Data Mesh Architecture (opens in new tab)

(datamesh-architecture.com)

128 pointsaiobe4y ago45 comments

45 comments

Wow this is an oversimplification. I've had years of experience working in a data lake within a FAANG handling > 5 PBs of data per day ingest. There's so many things this misses:

1. What if the domain teams don't actually care to maintain data quality or even care about sharing data in the first place? This model requires every data producer to maintain a relationship with every data consumer. That's not gonna happen in a large company.

2. Who pays for query compute and data storage when you're dealing with petabytes and petabytes of data from different domains? If you (the data platform team) bill the domain teams then see above, they'll just stop sending data.

3. Just figuring out what data exists in the data mart (which this essentially is describing) is a hassle and slows down business use cases, especially when you have 1000s of datasets. You need a team to act as sort of a "reference librarian" to help those querying data. You can't easily decentralize this.

4. How do you get domain teams to produce data in a form that is easy to query? Like what if they write lots of small files that are computationally difficult to query, whose gonna advise them? Data production is very related to data query performance at TBs scale. The domain team is not gonna become experts or care.
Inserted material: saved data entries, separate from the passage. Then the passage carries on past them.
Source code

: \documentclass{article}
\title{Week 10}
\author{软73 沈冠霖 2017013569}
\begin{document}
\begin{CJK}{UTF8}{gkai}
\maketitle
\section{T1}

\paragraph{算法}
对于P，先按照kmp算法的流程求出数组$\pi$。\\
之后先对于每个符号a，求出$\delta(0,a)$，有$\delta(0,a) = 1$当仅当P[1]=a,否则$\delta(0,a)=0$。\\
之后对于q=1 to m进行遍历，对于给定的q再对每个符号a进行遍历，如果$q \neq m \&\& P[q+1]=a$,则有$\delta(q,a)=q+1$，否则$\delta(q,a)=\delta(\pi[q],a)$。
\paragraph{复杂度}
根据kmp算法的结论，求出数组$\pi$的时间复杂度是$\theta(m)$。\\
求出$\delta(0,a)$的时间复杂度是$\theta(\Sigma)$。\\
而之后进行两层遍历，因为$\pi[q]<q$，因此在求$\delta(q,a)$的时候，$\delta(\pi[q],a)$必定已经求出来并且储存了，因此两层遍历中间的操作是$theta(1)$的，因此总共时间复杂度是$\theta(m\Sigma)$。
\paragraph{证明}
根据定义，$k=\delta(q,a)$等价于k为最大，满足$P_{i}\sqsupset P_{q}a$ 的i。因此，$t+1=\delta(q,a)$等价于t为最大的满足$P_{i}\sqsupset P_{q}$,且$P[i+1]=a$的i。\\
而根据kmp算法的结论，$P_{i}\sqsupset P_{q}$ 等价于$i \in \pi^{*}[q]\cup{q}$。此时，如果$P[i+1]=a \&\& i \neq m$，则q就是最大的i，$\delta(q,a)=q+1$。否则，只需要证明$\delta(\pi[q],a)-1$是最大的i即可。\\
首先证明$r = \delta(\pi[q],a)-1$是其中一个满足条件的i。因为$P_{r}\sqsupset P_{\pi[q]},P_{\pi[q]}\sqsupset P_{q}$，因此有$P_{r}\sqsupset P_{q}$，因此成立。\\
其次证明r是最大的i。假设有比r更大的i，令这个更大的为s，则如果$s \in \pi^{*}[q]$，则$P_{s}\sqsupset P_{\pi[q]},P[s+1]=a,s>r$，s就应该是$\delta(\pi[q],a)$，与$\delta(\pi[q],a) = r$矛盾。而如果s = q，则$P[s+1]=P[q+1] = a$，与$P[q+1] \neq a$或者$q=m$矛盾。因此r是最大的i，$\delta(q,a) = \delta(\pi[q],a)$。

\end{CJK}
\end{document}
5. What do you do when a domain team has a lot of important data but no engineering resources? Do you just say "oh well, we're just a self-service data platform so no one gets to access the data"?

d--b4y ago

At some point one has to ask, what are you guys doing ingesting 5pb of data per day?!

Unless this is google, that doesn’t make any sense. That’s an average of 7.5mb per human on the planet, every day.

fn14y ago

Why the concept "data lake" emerged in the first place:

Thinking about what to store (and what to log) is not trivial and takes careful consideration. Plus, there's always the argument: "But what if we need something that we forgot to store or log?".

Answering that takes time and risk-acceptance that most developers in most projects don't get.

"Datalake" was just a pseudo-solution to gain peace-of-mind: We throw everything into a big bucket and figure it out later.

ricardobeat4y ago

Worked in a similar environment. Events and logs. When a single page view does 200+ database queries, triggers another hundred requests, ML services, analytics and other tracking, and a transaction kicks off a chain of a hundred events in your stream, it's pretty easy to reach those insane numbers. That one page view can easily add 1MB of data.

Just like performance optimization, it's cheaper to buy more hardware than to pay for humans to think about it and coordinate.

kevinsundar4y ago

I did say FAANG :)

Believe it or not this is just for security data. But that fact combined with SOA leads to lots of logs. (5Pbs is the uncompressed amount, but we decompress incoming data, then ETL).

1 more reply

shoo4y ago

I believe the data mesh claim is that as well as the operational API exposed and supported by some given domain team, the domain team also gets a new goal of exposing and supporting an analytical API to deliver a data product to potential consumers. For this to happen, an organisation would need to value this new objective -- perhaps comparably to operational objectives -- and fund and resource it adequately. Arguably throwing enough budget and appropriately skilled headcount at it might address points 1, 2, 4, 5.

But, it's not obvious it actually makes sense for an organisation to value analytical concerns at a similar level to operational concerns, with similar resourcing. The value to the organisation of building and maintaining analytical APIs to serve data products is likely to be considerably less -- perhaps by one or two orders of magnitude -- than the value produced by actually performing and maintaining the core operational function.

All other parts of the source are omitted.